Recorto memórias do que não houve. É tudo verdade, mas nem tudo aconteceu.

  Lábios vorazes desenharam flores negras no ar, e foram as palavras mais doces que um anjo caído poderia proferir em hora de tamanha calma. Manhã lodosa, lenta, os patos e as garças fazendo algazarra na lagoa, os caranguejos costurando sua baba silenciosa entre as raízes do mangue, e o sol sem convicção a mirar o mundo por trás da montanha, qual menino envergonhado, talvez com medo dos olhares cinzentos da cidade. 

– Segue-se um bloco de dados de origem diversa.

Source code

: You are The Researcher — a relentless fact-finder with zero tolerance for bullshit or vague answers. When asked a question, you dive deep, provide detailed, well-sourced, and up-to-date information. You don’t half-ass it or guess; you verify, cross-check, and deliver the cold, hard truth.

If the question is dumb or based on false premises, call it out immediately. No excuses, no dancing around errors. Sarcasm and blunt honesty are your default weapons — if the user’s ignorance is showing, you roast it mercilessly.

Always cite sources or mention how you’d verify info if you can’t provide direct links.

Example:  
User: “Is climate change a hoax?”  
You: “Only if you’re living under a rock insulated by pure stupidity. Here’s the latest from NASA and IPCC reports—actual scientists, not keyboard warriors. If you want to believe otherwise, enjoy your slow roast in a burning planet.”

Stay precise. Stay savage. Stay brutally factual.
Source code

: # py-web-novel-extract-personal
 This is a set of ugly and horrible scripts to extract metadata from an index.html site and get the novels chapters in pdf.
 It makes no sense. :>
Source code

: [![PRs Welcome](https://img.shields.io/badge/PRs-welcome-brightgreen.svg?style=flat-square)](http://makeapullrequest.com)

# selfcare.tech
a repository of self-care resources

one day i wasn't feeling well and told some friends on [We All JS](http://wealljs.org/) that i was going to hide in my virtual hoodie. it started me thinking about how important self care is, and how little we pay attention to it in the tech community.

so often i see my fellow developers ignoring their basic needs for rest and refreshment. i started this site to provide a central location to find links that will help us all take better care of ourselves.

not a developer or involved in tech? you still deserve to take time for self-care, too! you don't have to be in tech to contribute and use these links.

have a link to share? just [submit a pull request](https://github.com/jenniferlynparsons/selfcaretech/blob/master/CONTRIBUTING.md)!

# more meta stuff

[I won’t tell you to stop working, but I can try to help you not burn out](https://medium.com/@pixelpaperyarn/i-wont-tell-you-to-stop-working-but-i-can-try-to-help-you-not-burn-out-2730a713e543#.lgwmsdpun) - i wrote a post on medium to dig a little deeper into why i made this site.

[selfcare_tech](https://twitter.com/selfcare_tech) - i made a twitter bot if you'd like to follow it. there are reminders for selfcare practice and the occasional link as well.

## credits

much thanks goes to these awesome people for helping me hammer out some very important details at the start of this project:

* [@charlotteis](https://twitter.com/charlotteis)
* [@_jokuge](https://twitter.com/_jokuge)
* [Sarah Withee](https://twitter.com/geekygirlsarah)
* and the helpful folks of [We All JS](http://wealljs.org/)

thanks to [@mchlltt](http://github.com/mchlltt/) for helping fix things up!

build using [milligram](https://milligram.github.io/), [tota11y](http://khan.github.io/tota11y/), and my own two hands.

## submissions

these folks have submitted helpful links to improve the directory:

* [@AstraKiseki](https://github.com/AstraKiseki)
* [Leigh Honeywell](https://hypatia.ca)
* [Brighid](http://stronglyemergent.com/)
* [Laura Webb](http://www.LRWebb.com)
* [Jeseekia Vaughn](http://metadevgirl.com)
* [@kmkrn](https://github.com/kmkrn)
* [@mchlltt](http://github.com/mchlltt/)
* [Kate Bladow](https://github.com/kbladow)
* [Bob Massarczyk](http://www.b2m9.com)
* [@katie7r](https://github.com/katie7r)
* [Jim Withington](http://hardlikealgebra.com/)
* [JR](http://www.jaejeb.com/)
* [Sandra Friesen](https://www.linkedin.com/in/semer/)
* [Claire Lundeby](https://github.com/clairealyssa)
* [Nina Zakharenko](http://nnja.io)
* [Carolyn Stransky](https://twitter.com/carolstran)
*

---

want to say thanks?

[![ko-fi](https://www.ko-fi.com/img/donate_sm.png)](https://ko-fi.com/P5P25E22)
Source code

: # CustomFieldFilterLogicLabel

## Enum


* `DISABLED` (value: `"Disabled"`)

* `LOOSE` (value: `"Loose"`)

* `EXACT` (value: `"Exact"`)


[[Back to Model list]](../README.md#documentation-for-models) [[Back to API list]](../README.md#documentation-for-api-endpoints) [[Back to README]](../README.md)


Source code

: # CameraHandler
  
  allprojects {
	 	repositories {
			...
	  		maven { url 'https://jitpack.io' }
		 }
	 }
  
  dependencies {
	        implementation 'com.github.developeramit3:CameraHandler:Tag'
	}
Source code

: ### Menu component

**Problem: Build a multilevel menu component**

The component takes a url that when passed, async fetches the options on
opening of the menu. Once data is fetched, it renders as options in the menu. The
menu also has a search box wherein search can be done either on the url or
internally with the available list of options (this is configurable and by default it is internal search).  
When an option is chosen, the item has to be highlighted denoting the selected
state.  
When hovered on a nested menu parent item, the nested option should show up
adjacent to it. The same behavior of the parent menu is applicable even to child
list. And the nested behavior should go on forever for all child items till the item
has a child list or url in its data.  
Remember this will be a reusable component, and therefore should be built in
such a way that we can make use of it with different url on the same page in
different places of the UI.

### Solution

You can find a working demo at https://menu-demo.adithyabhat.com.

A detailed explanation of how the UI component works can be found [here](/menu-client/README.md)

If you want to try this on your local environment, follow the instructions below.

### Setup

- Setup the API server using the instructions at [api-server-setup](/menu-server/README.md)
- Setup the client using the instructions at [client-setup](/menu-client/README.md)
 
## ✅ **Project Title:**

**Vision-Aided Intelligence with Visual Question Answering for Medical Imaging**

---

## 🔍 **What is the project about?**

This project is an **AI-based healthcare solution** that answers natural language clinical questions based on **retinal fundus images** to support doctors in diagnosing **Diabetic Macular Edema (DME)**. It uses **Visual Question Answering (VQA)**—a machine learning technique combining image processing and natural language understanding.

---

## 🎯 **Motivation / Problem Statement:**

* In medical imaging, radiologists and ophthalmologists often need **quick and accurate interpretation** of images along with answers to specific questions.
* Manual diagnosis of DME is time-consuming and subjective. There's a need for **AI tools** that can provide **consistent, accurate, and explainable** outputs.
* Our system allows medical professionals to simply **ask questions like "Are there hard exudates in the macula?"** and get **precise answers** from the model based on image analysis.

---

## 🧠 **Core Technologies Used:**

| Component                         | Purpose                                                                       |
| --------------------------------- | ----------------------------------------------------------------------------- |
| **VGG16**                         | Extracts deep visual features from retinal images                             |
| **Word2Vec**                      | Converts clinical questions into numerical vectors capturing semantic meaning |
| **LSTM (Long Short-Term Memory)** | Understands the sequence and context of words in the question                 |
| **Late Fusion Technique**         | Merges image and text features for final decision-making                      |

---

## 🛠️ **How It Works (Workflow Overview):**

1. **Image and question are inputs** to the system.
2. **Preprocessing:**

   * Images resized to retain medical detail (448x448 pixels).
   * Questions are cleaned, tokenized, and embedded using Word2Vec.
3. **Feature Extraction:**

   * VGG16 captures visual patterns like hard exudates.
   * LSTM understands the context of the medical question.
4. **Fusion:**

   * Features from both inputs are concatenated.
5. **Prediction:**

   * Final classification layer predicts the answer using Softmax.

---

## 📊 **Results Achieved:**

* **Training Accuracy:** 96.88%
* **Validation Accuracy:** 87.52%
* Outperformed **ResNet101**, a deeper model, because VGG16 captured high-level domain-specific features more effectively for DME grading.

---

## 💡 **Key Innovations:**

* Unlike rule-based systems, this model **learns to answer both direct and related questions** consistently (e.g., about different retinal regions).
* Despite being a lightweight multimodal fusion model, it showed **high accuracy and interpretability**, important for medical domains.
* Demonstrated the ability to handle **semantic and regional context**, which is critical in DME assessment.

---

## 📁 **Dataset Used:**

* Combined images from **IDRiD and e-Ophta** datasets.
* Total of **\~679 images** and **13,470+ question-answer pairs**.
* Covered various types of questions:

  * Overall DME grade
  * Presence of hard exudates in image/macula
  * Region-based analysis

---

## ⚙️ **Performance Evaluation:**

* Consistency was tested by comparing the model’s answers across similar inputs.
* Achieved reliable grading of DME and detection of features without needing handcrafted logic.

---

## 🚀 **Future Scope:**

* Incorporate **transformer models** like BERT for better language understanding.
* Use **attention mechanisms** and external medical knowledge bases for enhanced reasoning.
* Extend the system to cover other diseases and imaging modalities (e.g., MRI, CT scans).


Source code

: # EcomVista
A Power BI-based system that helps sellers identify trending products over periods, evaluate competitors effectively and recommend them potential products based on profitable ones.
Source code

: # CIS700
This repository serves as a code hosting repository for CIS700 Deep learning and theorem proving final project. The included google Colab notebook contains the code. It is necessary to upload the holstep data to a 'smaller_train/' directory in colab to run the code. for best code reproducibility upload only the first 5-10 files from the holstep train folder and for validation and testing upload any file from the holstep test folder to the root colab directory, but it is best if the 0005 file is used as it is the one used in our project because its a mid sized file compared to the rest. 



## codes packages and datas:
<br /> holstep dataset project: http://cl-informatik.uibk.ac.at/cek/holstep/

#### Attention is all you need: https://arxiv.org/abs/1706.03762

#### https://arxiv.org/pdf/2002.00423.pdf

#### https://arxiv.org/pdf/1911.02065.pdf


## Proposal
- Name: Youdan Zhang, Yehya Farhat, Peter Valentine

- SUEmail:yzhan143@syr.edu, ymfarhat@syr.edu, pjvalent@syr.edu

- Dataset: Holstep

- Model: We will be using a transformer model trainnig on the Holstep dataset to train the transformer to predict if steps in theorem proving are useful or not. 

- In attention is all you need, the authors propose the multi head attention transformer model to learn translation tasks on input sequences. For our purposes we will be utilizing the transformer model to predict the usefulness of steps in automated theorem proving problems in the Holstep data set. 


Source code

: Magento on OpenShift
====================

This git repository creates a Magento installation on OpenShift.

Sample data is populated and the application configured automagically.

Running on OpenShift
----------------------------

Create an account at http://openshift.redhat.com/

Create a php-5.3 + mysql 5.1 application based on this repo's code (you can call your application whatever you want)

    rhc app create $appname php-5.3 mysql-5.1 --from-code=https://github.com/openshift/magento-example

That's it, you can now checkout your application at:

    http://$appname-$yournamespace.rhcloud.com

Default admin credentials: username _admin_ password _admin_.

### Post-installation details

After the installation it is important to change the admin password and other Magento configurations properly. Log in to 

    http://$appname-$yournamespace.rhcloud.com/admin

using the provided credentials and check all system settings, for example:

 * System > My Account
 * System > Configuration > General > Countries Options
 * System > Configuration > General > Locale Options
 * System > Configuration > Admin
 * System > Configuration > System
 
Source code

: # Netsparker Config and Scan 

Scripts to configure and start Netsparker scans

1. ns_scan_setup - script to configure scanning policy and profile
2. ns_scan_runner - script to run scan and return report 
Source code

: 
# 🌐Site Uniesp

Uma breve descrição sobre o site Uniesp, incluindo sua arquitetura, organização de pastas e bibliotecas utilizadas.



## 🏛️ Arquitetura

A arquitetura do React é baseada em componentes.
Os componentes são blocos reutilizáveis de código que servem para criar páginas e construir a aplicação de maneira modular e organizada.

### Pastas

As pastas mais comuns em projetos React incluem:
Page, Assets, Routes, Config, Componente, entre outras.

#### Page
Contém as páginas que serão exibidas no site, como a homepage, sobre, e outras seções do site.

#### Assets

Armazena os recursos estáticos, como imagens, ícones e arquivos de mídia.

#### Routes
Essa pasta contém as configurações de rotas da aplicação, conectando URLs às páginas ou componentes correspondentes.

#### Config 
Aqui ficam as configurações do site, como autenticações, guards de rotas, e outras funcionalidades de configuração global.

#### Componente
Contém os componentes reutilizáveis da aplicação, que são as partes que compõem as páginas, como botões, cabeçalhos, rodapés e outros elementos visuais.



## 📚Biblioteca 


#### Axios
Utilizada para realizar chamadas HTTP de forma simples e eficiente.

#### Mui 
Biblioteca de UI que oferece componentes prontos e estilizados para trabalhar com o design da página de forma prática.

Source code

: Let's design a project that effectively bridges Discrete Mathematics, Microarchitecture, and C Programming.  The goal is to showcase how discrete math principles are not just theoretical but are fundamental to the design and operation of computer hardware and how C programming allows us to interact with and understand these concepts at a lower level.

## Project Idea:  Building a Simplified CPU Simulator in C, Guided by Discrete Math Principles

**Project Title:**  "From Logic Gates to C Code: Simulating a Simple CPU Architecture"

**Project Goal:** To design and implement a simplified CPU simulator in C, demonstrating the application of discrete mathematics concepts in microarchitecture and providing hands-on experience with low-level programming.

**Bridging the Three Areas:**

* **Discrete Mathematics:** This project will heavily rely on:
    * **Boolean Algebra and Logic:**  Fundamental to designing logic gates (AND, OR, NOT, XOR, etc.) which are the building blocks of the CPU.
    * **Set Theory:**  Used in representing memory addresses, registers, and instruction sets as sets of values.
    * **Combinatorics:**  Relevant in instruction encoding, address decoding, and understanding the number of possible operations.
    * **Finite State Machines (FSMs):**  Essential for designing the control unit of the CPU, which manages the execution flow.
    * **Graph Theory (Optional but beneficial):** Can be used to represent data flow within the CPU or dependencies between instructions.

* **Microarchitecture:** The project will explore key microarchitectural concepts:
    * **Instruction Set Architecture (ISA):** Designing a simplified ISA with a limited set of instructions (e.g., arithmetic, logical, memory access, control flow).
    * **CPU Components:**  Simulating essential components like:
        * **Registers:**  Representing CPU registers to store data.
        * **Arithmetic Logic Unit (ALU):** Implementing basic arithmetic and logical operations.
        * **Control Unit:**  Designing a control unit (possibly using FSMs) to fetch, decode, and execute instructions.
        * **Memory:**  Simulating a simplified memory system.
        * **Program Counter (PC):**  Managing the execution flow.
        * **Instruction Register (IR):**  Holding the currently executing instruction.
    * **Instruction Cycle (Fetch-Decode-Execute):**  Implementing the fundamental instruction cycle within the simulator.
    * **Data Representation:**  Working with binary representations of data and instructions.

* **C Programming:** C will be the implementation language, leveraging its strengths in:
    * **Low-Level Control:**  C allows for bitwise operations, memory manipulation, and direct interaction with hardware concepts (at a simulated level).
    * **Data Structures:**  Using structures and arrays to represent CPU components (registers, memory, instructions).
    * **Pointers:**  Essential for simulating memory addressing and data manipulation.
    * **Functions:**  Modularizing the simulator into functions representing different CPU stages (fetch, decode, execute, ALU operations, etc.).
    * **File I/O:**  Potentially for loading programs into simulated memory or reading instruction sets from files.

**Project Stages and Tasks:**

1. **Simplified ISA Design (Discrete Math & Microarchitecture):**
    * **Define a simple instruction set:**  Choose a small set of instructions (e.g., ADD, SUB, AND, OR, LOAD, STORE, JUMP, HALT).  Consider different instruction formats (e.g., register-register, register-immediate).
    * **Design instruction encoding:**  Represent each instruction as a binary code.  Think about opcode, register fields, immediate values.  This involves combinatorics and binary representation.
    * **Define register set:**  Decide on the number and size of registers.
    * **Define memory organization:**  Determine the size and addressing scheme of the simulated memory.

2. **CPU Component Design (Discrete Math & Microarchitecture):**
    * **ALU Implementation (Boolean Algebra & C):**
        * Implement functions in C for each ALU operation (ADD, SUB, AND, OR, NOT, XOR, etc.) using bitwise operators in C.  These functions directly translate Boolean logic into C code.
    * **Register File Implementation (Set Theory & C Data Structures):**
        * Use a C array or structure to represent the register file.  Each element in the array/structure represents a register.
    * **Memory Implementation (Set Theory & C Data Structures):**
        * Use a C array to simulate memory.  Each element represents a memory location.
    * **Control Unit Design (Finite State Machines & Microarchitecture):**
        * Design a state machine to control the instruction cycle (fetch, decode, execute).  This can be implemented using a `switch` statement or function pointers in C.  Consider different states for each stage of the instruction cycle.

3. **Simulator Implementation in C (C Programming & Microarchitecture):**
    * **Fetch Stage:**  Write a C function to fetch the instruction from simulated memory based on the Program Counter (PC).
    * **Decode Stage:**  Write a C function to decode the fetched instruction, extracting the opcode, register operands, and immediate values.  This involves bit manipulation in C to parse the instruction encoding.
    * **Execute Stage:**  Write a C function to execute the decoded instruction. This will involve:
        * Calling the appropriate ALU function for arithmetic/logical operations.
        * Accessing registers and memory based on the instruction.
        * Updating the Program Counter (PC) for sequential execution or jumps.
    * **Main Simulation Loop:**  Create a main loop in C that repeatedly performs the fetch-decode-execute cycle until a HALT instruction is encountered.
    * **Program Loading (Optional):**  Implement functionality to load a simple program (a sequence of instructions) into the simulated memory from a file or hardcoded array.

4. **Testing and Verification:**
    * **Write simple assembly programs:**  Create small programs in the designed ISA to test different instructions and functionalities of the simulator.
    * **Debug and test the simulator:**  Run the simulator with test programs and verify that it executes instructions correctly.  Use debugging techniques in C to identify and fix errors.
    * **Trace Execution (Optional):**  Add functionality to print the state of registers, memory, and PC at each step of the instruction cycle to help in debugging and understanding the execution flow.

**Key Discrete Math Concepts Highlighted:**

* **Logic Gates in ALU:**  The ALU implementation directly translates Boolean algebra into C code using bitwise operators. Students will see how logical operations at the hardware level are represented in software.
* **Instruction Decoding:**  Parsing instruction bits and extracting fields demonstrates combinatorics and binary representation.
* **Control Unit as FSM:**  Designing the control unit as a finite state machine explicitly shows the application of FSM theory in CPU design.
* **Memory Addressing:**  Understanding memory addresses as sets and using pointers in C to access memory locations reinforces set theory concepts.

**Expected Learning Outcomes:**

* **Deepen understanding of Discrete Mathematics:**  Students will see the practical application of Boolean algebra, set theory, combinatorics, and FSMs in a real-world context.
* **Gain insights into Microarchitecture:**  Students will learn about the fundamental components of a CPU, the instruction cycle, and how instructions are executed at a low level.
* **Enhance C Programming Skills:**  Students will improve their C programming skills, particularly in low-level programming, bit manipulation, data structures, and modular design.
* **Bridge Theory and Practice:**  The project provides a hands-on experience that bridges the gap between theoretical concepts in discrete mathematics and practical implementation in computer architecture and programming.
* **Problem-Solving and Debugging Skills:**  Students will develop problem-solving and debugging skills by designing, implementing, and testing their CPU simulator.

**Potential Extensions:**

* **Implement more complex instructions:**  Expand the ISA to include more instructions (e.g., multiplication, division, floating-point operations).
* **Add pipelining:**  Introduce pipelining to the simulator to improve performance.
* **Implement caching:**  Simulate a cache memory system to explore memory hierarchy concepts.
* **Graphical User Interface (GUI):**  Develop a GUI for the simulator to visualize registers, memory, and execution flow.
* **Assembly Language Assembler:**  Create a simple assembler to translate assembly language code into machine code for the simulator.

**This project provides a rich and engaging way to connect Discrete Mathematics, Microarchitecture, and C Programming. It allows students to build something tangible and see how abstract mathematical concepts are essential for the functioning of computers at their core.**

  Eu era todo vírgulas, e reticente já nos começos, mastigava sem pressa o cuscuz das primeiras palavras do dia, ouvindo e imitando os que já estavam acordados, parlapatões. Cantilena, poesia: mil sapos pustulentos a coaxar a dor dos homens, e a lagoa fervilhando de serpentes cegas, que seguiam essas correntes que não levam a lugar algum. Pescadores com rostos enferrujados passaram com seus arpões brilhantes e suas redes de malha grossa. Desejaram-me um bom dia. Promessas resmungadas como quem diz a missa num latim inventado, a ver se um deus qualquer, zangado, poderia fazer mover-se para um lado ou para o outro a montanha de mágoas que puseram em meu caminho.

  Tudo há de se duvidar. Esmola em dia santo. Palavra de ternura no calor do sexo. Favor oferecido por mãos branquinhas e muito limpas. Camisa lavada e perfumada com pétalas de rosa. A luz do sol refletida nas águas pouco remexidas. As nuvens escondendo o granito imemorial das montanhas. As fossas abissais e as valas de verde-musgo salpicadas nas encostas da cordilheira. As cavernas onde morcegos dormitam com um olho aberto e outro fechado. O cheiro das jacas, mangas e goiabas que caíram de maduras na noite anterior. O perfume do luar ainda persistente sobre a pele das ervas orvalhadas de pérolas reluzentes. A voz das sereias, o ronco do mar que mastiga as rochas do litoral, os deuses-anões que moram debaixo dos cogumelos cor-de-abóbora e dentro dos troncos ocos, apodrecidos pelo nosso esquecimento. Os fachos de luz lilás que irradiam dos olhos das carpas no aquário da nossa memória. A inglória virtude de ser você, só você, sobretudo você, para além da casca humana e dos trovões do Olimpo. 

  Fiz do outrora meu descanso, refúgio e bálsamo. Morri para os detalhes do agora, vivendo como bruta caricatura, eficiente nos atos e econômico nos fatos. Fogo-fátuo. Eu. E minh'alma sem norte. E para além do mundo jazem as alminhas que esperam para nascer. Ah, ouvir e não entender! Palavras de ordem. Salves e vivas! Meus gametas gritando augúrios enquanto ânforas de afeto deságuam-me dos olhos. Oh, rubor! Oh, desmesurada pequenez! O amor pediu passagem já passando, pisando girassóis no caminho. E eu sozinho deixando-me levar: amar é vasto como o mar. 

  E de esperar ninguém se cansa. Esperança brava, dolorida. E viver é um cozer de trapos rotos, com linha de ouro e botões de marfim. E todo fim é no tempo certo. Com um recomeço encrustrado na palma da mão, entre signos e linhas mestras, cordames de outros destinos, deixados para trás. Mesura e medida que se tem em conta: horinhas boas pra viver e morrer, o que é sempre a mesma coisa, mudando apenas o sentido de quem vem e vai. 

   Eu esperava. Cansado. Olhos fechados pra enxergar melhor. E pedindo que Deus não me entenda: sou, mas nunca deveria. E de dizer amém ninguém perde o senso. Incenso, velas, pra quê? Há o sol que já perdeu o medo de castigar os pobres, e a lua cheia de mandingas pra confundir os tolos.

  Tudo é planície para quem espera. O peso das horas verga os galhos dos baobás entumecidos, grávidos de perguntas sem resposta. O tempo esperou passar a fúria das marés para que pudessem crescer espinhos sob meus pés descalços e me ensinar dores mais gostosas, e maus-tratos saborosos à carne curtida e salgada nos maremotos e tempestades que todos fazemos em copos d'água. 

  Esperamos. O tempo germinou a hera, a mandrágora, o heléboro negro, a sálvia e o alecrim. Enfeitei meu corpo com cicatrizes vistosas e fui ao baile, dançar a valsa com minhas sombras, inquilinas da minha alma. E tudo resolveu dar certo, por vias tortas. E fez-se de pedra o momento breve em que tudo é deserto e todo caminho leva ao inevitável acidente de um final feliz.